### Data to examine
━━━━━━━━━━━━━━━━━━━━

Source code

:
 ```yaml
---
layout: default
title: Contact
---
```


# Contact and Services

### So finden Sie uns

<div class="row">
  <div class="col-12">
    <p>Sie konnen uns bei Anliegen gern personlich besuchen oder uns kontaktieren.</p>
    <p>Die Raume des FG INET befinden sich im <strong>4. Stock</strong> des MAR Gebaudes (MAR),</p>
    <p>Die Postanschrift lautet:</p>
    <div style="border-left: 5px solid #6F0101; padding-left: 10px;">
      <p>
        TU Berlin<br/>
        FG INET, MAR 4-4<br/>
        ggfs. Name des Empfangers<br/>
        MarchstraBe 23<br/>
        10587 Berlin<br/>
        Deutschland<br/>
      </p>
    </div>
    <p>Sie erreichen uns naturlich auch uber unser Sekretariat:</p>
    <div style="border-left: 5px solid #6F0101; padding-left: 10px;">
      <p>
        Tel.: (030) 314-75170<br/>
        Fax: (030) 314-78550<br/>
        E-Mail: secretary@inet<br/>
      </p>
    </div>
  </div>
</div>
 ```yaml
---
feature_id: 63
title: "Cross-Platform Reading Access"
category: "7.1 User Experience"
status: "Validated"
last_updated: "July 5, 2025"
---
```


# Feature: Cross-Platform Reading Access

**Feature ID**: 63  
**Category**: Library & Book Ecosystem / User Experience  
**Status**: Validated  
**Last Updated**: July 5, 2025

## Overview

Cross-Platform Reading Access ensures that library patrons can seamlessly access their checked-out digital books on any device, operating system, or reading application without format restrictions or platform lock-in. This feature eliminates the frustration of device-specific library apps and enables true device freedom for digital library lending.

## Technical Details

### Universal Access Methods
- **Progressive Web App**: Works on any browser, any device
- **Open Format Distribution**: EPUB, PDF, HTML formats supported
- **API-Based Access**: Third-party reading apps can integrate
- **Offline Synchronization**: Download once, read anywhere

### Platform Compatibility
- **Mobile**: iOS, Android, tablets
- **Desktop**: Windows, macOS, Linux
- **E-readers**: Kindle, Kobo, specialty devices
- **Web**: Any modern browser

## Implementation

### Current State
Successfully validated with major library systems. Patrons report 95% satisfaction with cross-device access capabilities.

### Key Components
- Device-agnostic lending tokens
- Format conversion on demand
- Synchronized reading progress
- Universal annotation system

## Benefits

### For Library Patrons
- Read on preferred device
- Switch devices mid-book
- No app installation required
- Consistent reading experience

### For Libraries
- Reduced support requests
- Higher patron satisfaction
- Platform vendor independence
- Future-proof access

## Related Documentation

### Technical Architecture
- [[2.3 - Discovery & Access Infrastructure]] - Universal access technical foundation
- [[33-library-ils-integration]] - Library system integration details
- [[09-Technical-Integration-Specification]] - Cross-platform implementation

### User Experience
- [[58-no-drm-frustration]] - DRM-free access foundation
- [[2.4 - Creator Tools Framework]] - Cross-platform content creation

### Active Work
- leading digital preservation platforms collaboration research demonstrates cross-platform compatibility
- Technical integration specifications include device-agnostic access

━━━━━━━━━━━━━━━━━━━━

Looking at the entries above, can you reproduce exactly the lines from the one that holds "<p>Sie konnen uns" through the one that holds "Tel.: (030) 314-75170<br/>", and only those?

### Task result
    <p>Sie konnen uns bei Anliegen gern personlich besuchen oder uns kontaktieren.</p>
    <p>Die Raume des FG INET befinden sich im <strong>4. Stock</strong> des MAR Gebaudes (MAR),</p>
    <p>Die Postanschrift lautet:</p>
    <div style="border-left: 5px solid #6F0101; padding-left: 10px;">
      <p>
        TU Berlin<br/>
        FG INET, MAR 4-4<br/>
        ggfs. Name des Empfangers<br/>
        MarchstraBe 23<br/>
        10587 Berlin<br/>
        Deutschland<br/>
      </p>
    </div>
    <p>Sie erreichen uns naturlich auch uber unser Sekretariat:</p>
    <div style="border-left: 5px solid #6F0101; padding-left: 10px;">
      <p>
        Tel.: (030) 314-75170<br/>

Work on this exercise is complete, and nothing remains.